[Start of Attachment]
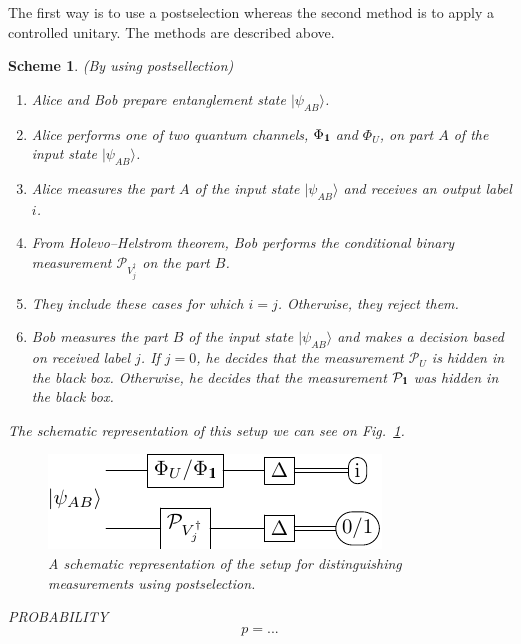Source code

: \documentclass[preprint,12pt, a4paper]{elsarticle}
\newcommand{\ket}[1]{\ensuremath{|#1\rangle}}
\newcommand{\1}{{\rm 1\hspace{-0.9mm}l}}
\newcommand{\Id}{{\rm 1\hspace{-0.9mm}l}}
\newcommand{\PP}{\mathcal{P}}
\newtheorem{scheme}{Scheme}
\begin{document}
The first way is to use a postselection whereas the second method is to apply a controlled unitary. The methods are described above. 

\begin{scheme}(By using postsellection)








\begin{enumerate}
	\item Alice and Bob prepare entanglement state $\ket{\psi_{AB}}$.
	\item Alice performs one of two quantum channels, $\Phi_{\Id}$ and $\Phi_{U}$,  on part $A$ of the input 
	state  $\ket{\psi_{AB}}$.
	\item Alice measures the part $A$ of the input state  $\ket{\psi_{AB}}$ and receives an output label $i$.
	\item  
	From Holevo--Helstrom theorem, 
	 Bob performs the conditional binary measurement $\PP_{V_j^\dagger}$ on the part 	$B$.
	\item They include these cases for which $i = j$. Otherwise, they reject them.
	\item
	Bob measures the part $B$ of the input state  $\ket{\psi_{AB}}$ and 
	makes a decision based on received label $j$. If $j=0$, he decides that the measurement $\PP_U$ is hidden in the black box. Otherwise, he decides that the measurement $\PP_{\Id}$ was hidden in the black box. 
\end{enumerate}


The schematic representation of this setup we can see on Fig.~\ref{fig:postsellection}.     

\begin{figure}[h!]
	\centering 
	\includegraphics[scale=1.7]{pics/postselection} 
	
	\caption{ A schematic representation of the setup for distinguishing
		measurements using postselection. 
	}\label{fig:postsellection}
\end{figure}  


PROBABILITY 
		\begin{equation}
		p = ...
		\end{equation}

\end{scheme}
\end{document}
[End of Attachment]
## Task requirements
Output everything in the records exactly, leaving pictures out.

## Answer below
Source code

: \documentclass[preprint,12pt, a4paper]{elsarticle}
\newcommand{\ket}[1]{\ensuremath{|#1\rangle}}
\newcommand{\1}{{\rm 1\hspace{-0.9mm}l}}
\newcommand{\Id}{{\rm 1\hspace{-0.9mm}l}}
\newcommand{\PP}{\mathcal{P}}
\newtheorem{scheme}{Scheme}
\begin{document}
The first way is to use a postselection whereas the second method is to apply a controlled unitary. The methods are described above. 

\begin{scheme}(By using postsellection)








\begin{enumerate}
	\item Alice and Bob prepare entanglement state $\ket{\psi_{AB}}$.
	\item Alice performs one of two quantum channels, $\Phi_{\Id}$ and $\Phi_{U}$,  on part $A$ of the input 
	state  $\ket{\psi_{AB}}$.
	\item Alice measures the part $A$ of the input state  $\ket{\psi_{AB}}$ and receives an output label $i$.
	\item  
	From Holevo--Helstrom theorem, 
	 Bob performs the conditional binary measurement $\PP_{V_j^\dagger}$ on the part 	$B$.
	\item They include these cases for which $i = j$. Otherwise, they reject them.
	\item
	Bob measures the part $B$ of the input state  $\ket{\psi_{AB}}$ and 
	makes a decision based on received label $j$. If $j=0$, he decides that the measurement $\PP_U$ is hidden in the black box. Otherwise, he decides that the measurement $\PP_{\Id}$ was hidden in the black box. 
\end{enumerate}


The schematic representation of this setup we can see on Fig.~\ref{fig:postsellection}.     

\begin{figure}[h!]
	\centering 
	\includegraphics[scale=1.7]{pics/postselection} 
	
	\caption{ A schematic representation of the setup for distinguishing
		measurements using postselection. 
	}\label{fig:postsellection}
\end{figure}  


PROBABILITY 
		\begin{equation}
		p = ...
		\end{equation}

\end{scheme}
\end{document}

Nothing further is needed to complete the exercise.